Lois Lowry is an American author whose The Giver and its companion novels form one of the most important dystopian series in young adult literature, alongside her Newbery Medal-winning Holocaust novel Number the Stars.
Lois Lowry has published more than forty books across a career spanning five decades, working primarily in young adult literature with a seriousness of purpose that has made her one of the form’s most honored practitioners. The Giver (1993) is her defining achievement: a spare, fable-like novel about a boy in a community that has eliminated pain, conflict, and memory through a system called Sameness. Its deliberately ambiguous ending, its critique of enforced conformity, and its emotional impact on middle-grade readers have been consistent across thirty years.

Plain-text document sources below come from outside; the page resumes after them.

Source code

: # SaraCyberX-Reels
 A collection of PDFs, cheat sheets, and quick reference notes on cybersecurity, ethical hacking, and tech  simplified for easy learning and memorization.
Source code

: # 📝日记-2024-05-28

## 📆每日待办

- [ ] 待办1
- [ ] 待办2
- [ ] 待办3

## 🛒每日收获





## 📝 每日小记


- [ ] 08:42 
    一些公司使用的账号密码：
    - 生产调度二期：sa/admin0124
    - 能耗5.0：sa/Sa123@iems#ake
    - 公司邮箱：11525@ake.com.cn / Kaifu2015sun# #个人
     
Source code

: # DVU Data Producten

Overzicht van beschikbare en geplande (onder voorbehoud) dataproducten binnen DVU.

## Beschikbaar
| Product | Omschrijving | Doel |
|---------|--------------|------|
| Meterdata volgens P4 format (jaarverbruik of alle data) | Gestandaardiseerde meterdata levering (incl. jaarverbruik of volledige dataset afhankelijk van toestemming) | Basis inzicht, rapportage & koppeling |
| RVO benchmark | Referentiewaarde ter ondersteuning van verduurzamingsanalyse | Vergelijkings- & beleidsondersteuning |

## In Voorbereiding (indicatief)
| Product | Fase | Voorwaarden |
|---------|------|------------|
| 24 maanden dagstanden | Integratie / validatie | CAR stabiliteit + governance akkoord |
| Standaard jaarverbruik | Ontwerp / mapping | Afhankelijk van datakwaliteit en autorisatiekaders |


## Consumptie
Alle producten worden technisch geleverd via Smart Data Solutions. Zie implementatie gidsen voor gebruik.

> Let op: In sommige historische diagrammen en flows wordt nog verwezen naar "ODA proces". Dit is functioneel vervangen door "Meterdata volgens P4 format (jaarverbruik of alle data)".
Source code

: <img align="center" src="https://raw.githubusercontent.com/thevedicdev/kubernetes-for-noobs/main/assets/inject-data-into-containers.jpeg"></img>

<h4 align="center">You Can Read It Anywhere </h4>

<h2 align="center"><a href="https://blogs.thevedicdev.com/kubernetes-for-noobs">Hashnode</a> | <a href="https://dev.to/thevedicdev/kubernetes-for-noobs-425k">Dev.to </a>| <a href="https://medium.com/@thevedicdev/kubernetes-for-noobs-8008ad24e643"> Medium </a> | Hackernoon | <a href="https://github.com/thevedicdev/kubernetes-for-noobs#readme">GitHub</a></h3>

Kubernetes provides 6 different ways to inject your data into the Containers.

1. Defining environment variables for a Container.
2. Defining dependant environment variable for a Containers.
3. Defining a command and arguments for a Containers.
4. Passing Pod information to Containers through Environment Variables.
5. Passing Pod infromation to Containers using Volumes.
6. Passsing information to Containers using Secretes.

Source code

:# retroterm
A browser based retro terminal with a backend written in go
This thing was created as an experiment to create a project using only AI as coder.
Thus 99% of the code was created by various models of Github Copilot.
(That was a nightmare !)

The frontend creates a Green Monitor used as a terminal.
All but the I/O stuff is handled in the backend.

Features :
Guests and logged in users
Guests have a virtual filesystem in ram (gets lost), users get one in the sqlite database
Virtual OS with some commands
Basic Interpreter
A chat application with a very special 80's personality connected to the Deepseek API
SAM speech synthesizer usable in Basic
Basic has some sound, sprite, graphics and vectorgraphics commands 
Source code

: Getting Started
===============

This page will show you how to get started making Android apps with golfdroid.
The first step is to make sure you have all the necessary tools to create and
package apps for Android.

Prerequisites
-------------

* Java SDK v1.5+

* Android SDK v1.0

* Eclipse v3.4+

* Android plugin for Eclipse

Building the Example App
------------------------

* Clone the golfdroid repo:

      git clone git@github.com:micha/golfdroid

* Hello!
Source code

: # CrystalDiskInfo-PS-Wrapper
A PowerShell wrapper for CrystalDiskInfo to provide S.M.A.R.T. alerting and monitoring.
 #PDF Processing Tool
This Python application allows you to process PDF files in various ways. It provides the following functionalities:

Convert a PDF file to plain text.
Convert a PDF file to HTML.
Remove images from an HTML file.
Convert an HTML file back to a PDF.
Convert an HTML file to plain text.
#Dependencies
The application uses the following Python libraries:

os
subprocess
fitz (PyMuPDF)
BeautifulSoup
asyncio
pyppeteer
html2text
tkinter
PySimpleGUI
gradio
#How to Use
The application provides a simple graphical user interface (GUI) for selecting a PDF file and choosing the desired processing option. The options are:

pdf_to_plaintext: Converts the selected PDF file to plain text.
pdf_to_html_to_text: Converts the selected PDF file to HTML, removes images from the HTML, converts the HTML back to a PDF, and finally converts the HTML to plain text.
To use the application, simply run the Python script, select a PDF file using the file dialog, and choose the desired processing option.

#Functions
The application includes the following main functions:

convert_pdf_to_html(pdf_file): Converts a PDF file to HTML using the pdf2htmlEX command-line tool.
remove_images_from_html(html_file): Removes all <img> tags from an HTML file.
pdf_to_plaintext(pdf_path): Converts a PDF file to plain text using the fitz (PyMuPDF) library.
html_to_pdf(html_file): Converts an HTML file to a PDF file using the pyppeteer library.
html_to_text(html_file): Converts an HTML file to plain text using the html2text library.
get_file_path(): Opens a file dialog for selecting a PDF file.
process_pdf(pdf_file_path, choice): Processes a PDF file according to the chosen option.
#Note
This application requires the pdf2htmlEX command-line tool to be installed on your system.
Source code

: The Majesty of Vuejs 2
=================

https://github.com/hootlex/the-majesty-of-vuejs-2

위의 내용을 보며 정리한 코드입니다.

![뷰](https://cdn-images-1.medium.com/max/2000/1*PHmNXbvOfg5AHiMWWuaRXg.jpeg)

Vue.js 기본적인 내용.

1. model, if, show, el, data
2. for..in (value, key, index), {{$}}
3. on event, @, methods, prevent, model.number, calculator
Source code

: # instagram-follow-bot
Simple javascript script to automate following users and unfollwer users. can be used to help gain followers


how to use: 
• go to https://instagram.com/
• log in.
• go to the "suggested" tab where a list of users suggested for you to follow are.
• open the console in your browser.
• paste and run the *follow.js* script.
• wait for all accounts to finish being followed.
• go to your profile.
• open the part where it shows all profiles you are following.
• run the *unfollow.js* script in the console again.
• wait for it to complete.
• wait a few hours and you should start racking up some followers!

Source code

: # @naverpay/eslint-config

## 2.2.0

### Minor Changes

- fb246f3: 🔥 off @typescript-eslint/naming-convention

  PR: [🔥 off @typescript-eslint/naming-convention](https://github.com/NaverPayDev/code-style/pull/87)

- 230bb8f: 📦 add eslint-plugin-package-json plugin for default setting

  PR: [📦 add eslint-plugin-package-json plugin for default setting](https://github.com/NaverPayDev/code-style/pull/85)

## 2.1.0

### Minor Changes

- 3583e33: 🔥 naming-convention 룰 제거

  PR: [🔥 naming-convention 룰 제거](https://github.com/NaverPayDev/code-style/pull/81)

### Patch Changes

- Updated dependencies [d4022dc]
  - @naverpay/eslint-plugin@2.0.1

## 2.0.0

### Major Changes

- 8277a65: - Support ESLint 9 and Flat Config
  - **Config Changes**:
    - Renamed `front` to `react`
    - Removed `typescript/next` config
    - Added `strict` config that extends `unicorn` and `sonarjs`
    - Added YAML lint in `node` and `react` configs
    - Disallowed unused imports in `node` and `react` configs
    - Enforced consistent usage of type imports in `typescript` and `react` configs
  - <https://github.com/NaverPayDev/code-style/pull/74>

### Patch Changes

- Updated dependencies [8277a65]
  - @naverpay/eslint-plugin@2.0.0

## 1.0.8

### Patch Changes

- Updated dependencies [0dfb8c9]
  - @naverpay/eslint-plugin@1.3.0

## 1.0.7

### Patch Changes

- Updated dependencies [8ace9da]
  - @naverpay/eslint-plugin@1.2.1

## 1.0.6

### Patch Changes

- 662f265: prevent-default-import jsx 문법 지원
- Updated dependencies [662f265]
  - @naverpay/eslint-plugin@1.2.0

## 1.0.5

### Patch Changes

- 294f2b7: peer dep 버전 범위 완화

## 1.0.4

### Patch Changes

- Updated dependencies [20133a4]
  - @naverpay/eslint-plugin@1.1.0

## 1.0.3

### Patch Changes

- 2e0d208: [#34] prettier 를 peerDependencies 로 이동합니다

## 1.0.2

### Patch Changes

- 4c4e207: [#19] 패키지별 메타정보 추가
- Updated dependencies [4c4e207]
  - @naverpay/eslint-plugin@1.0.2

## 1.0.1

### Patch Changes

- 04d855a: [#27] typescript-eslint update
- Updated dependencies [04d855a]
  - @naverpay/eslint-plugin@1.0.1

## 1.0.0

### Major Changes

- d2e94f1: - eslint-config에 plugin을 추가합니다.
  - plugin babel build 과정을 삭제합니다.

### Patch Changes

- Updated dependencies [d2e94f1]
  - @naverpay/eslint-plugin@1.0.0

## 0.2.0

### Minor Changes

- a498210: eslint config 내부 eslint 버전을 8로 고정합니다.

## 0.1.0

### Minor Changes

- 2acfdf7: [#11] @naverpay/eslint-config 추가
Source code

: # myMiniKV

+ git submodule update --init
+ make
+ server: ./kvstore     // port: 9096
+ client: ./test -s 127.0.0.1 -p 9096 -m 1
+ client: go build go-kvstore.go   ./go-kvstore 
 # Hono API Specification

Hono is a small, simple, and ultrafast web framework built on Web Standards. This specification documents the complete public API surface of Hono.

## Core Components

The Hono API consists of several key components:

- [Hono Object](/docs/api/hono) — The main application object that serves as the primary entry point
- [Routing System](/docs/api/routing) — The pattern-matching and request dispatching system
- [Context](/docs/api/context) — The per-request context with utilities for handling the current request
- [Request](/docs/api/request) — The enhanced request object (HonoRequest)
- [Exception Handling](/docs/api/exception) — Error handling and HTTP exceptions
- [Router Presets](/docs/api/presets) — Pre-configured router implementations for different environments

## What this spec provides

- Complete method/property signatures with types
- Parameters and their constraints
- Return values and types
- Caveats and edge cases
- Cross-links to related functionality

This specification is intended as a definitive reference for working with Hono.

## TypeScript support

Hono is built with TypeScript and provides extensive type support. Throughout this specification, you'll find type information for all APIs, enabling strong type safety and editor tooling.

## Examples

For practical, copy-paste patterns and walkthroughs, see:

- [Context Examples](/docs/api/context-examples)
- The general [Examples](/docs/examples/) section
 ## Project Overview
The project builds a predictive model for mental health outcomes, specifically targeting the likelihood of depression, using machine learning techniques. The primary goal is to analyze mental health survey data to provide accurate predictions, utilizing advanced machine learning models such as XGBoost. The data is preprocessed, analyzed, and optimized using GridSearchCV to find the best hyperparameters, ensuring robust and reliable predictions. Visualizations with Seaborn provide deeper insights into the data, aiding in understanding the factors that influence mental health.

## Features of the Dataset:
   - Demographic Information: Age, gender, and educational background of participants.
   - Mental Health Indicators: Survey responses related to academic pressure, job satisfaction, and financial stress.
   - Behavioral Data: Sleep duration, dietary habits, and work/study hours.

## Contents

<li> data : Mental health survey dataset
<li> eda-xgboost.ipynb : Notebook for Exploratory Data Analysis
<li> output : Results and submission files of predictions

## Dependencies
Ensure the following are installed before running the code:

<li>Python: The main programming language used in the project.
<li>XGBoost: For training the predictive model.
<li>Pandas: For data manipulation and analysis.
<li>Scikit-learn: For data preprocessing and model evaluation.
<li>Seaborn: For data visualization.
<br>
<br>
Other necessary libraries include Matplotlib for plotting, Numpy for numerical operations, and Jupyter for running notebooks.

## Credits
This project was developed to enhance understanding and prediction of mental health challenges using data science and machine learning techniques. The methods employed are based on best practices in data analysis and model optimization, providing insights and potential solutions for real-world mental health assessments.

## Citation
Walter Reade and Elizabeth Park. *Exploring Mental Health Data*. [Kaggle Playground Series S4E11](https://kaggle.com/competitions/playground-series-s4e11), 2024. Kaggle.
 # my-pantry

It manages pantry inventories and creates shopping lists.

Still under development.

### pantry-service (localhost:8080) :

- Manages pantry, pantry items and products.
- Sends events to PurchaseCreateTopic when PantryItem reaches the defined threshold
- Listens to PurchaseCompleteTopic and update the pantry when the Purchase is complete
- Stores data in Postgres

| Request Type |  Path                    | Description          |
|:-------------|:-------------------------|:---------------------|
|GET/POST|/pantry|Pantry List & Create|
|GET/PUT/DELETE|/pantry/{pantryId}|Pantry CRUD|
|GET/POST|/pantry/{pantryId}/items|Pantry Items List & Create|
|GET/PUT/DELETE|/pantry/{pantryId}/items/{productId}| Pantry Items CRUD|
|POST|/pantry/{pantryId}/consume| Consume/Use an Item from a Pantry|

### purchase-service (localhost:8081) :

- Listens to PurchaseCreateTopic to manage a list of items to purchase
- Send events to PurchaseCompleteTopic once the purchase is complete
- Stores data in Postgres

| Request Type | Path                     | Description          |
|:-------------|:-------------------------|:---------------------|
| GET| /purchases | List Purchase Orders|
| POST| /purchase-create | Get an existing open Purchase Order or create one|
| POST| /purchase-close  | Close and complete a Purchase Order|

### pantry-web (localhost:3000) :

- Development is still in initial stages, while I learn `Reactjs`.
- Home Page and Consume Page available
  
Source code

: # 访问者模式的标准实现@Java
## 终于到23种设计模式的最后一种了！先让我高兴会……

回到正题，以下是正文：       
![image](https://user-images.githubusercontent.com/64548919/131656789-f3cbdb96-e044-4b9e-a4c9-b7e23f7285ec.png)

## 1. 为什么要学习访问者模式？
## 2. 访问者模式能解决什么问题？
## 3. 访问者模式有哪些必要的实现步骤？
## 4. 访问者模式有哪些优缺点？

Number the Stars (1989), set in Nazi-occupied Denmark and following a Danish family’s efforts to protect their Jewish neighbors, won the Newbery Medal and has been one of the most used texts in teaching the Holocaust to younger readers. Its restrained narrative approach — the horror never overwhelming the human-scale story — accomplishes what the best children’s literature about historical atrocity must: it makes the stakes comprehensible without making them abstract.
Gathering Blue, Messenger, and Son extend The Giver’s world across a loosely connected quartet without fully resolving its questions. Lowry has spoken about her interest in allowing readers to bring their own interpretations to her endings, which has made The Giver an unusually productive text for classroom discussion. Her autobiography Looking Back provides context for the autobiographical elements in her fiction, including the death of her brother in the Vietnam War, which haunts several of her books.